Recently I needed to bring a spreadsheet of data into a MySQL database table using the phpMyAdmin web front-end. It had been a while since I had last done this, and some of the import screen’s options didn’t seem to make sense. Why was the default value separator a semicolon? Was there something I had forgotten about the CSV file format? Time for some research. I found very little useful information online, and decided to muddle through it and document the process for the next time it comes up. Here goes.
Note: Currently phpMyAdmin’s CSV import is restricted to one table per CSV file, so keep this in mind when planning your import.
From phpMyAdmin’s main screen, select a database, then select a table, then select the Import tab, and you’ll see the screen below.

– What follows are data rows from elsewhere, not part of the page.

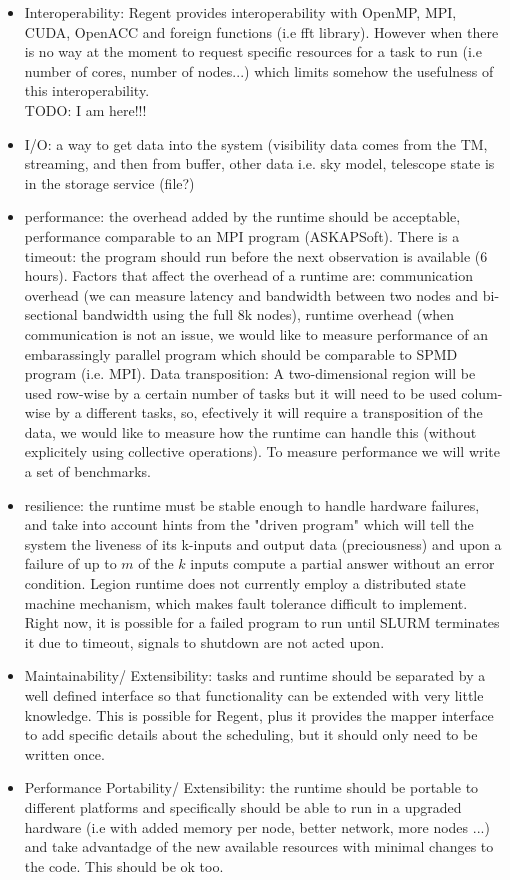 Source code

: \begin{itemize}
\item Interoperability: Regent provides interoperability with OpenMP,  MPI, CUDA, OpenACC and foreign functions  (i.e fft library). However when there is no way at the moment to request specific resources for a task to run (i.e number of cores, number of nodes...) which limits somehow the usefulness of 
this interoperability.
\\ TODO: I am here!!!
\item I/O: a way to get data into the system (visibility data comes from the TM, streaming, and then from buffer, other data i.e. sky model, telescope state is in the storage service (file?)
\item performance: the overhead added by the runtime should be acceptable, performance comparable to an MPI program (ASKAPSoft). There is a timeout: the program should run before the next observation is available (6 hours). Factors that affect the overhead of a runtime are: communication overhead (we can measure latency and bandwidth between two nodes and bi-sectional bandwidth using the full 8k nodes), runtime overhead (when communication is not an issue, we would like to measure performance of an embarassingly parallel program which should be comparable to SPMD program (i.e. MPI). Data transposition: A two-dimensional region will be used row-wise by a certain number of tasks but it will need to be used colum-wise by a different tasks, so, efectively it will require a transposition of the data, we would like to measure how the runtime can handle this (without explicitely using collective operations). To measure performance we will write a set of benchmarks.  
\item resilience: the runtime must be stable enough to handle hardware failures, and take into account hints from the "driven program" which will tell the system the liveness of its k-inputs and output data (preciousness) and upon a failure of up to $m$ of the $k$ inputs compute a partial answer without an error condition. Legion runtime does not currently employ a distributed state machine mechanism, which makes fault tolerance difficult to implement. Right now, it is possible for a failed program to run until SLURM terminates it due to timeout, signals to shutdown are not acted upon.  
\item Maintainability/ Extensibility: tasks and runtime should be separated by a well defined interface so that functionality can be extended with very little knowledge. This is possible for Regent, plus it provides the mapper interface to add specific details about the scheduling, but it should only need to be written once.
\item Performance Portability/ Extensibility: the runtime should be portable to different platforms and specifically should be able to run in a upgraded hardware (i.e with added memory per node, better network, more nodes ...) and take advantadge of the new available resources with minimal changes to the code. This should be ok too.
\end{itemize}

Most of these options are probably self-explanatory, but the semicolon default for “Fields terminated by” really threw me for a loop. Why was this there? I found the answer here. From the piece:
Unfortunately, there is no formal specification of the CSV format. The Microsoft Excel implementation is the most widely used and it has become a de facto standard, but the variations are almost endless.
… CSV stands for “comma-separated values,” but most of the spreadsheet applications let the user select the field delimiter from a list of several different characters when saving or exporting data to a CSV file. Furthermore, in a Windows system, when you save a spreadsheet in Excel as a CSV file, Excel will use as the field delimiter the default list separator of your system’s locale, which happens to be a semicolon for several European languages.
So the semicolon is just an artifact of European phpMyAdmin development. Glad we got that cleared up. The next step is to specify your CSV file. There are several potential gotchas in CSV formatting (prior to importing), so we’ll first walk through the process of making the CSV file from Excel (though a text editor or even OpenOffice could easily suffice).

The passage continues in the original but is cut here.